Un effort budgétaire conséquent est également attendu de l’État. Le Minepat évalue à 1 784 milliards de FCFA les ressources nationales nécessaires à l’achèvement des projets sur l’ensemble de la période étudiée. Pour la seule année 2026, 556,8 milliards de FCFA devront être mobilisés. Ces ressources se répartissent en trois catégories : 169,9 milliards de FCFA de fonds de contrepartie (FCP), 107,8 milliards de FCFA au titre du PLANUT et 279,1 milliards de FCFA de ressources internes ordinaires (RIO). Les fonds de contrepartie correspondent à la participation financière exigée de

L’État dans les projets cofinancés avec des partenaires extérieurs. Les ressources internes ordinaires proviennent principalement des recettes publiques classiques, tandis que les crédits PLANUT renvoient aux enveloppes programmées dans le cadre des investissements nationaux. Là encore, les projets routiers concentrent une part importante des besoins domestiques. Concernant spécifiquement l’année 2026, les administrations expriment un besoin total de 796 milliards de FCFA, réparti entre 302 milliards de FCFA de fonds de contrepartie, 120 milliards de FCFA de crédits PLANUT et 374 milliards de FCFA de ressources internes ordinaires.
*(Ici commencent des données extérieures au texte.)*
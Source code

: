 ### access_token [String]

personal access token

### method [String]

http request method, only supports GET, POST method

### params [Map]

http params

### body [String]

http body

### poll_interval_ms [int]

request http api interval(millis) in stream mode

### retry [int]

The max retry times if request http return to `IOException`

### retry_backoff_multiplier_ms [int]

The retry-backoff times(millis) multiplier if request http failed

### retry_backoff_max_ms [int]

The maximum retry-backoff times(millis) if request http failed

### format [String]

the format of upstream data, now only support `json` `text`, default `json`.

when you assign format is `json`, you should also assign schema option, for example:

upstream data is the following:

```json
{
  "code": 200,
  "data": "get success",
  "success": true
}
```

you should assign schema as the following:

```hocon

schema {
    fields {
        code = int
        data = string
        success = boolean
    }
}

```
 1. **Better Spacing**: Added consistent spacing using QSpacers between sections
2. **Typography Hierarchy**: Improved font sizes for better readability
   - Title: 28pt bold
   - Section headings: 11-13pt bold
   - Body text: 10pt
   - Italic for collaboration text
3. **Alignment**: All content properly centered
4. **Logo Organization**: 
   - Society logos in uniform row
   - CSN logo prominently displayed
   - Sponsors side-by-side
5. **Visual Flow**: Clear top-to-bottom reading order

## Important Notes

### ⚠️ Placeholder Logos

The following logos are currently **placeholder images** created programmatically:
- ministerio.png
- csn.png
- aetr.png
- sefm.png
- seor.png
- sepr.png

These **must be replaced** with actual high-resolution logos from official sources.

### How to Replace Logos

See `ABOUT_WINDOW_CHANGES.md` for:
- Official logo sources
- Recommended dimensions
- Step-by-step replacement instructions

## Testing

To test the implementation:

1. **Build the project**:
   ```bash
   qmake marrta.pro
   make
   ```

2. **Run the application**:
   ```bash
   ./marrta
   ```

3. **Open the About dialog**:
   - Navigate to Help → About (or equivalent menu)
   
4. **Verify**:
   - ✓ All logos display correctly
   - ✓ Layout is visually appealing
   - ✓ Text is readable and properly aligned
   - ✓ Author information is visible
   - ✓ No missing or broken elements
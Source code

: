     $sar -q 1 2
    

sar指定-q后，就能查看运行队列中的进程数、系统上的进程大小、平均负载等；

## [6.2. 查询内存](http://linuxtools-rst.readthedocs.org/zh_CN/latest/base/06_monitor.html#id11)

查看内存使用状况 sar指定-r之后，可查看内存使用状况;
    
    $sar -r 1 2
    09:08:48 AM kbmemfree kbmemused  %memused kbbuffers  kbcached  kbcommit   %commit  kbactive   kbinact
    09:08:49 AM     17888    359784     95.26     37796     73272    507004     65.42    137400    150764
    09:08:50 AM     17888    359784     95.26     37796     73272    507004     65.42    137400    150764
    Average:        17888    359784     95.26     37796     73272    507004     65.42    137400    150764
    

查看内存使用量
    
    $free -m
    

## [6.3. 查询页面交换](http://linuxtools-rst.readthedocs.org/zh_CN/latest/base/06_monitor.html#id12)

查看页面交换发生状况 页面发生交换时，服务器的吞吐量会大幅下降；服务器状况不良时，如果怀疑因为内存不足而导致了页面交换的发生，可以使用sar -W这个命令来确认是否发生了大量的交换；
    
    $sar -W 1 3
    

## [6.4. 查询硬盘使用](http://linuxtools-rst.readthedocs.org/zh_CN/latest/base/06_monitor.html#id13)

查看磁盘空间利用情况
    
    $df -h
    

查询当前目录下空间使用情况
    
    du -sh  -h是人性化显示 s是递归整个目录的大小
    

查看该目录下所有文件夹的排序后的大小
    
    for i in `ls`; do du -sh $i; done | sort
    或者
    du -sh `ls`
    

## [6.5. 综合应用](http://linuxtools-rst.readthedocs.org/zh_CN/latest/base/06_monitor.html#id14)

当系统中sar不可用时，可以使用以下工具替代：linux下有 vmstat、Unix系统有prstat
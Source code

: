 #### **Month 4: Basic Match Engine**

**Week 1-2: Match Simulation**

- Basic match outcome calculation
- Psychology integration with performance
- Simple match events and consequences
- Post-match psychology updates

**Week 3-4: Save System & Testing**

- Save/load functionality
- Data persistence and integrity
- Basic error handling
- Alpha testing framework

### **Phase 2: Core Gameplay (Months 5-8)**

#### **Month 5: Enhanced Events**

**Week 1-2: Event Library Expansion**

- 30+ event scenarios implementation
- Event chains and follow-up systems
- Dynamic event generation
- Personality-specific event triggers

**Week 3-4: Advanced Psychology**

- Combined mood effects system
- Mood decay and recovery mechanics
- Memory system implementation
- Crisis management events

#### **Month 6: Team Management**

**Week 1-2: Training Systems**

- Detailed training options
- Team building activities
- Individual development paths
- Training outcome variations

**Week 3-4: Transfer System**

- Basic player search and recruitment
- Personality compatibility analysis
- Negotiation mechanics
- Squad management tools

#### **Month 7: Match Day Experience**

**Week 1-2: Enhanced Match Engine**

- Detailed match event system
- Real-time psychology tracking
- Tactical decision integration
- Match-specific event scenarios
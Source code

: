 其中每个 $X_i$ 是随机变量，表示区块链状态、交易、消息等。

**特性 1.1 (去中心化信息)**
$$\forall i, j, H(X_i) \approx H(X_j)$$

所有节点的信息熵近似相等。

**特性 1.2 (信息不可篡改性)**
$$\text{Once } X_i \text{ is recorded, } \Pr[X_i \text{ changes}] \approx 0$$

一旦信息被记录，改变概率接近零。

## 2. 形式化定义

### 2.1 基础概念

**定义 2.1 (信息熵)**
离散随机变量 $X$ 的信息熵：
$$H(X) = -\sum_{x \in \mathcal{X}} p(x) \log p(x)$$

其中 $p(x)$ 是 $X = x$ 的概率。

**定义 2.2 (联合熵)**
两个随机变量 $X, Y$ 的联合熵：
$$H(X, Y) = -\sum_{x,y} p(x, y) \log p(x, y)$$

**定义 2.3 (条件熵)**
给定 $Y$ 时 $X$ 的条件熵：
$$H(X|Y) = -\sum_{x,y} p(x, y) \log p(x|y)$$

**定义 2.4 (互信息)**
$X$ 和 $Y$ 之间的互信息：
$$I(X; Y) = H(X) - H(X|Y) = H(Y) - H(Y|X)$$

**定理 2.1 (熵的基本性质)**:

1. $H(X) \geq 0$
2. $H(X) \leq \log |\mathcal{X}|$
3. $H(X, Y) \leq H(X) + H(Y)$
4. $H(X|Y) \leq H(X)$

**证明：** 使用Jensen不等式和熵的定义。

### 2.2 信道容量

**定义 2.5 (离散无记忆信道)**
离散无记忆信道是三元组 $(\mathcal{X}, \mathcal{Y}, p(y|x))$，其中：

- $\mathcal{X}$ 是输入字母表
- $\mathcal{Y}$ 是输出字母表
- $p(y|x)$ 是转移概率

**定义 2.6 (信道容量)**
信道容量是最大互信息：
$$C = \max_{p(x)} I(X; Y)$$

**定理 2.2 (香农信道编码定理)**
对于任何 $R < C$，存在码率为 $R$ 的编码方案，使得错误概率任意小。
Les administrations affichant les besoins les plus élevés sont le Mintp, avec 331 milliards de FCFA, dont 41 milliards de FCFA de fonds de contrepartie, 99 milliards de FCFA de crédits PLANUT et 191 milliards de FCFA de ressources internes ordinaires ; ainsi que le Minhdu avec 55 milliards de FCFA, comprenant 8 milliards de FCFA de fonds de contrepartie et 47 milliards de FCFA de ressources internes ordinaires.

À ce stade de l’année, une partie de ces financements semble déjà avoir été au moins sécurisée à travers diverses autorisations de ratification de conventions de prêts accordées au Minepat par le président de la République depuis le début de l’année. Par ailleurs, le Cameroun pourrait également se rapprocher de son objectif global, ou du moins de celui fixé pour 2026, en accélérant l’intégration dans le circuit des dépenses des SEND, dont le stock est évalué à 5 044,5 milliards de FCFA au 31 mars 2026.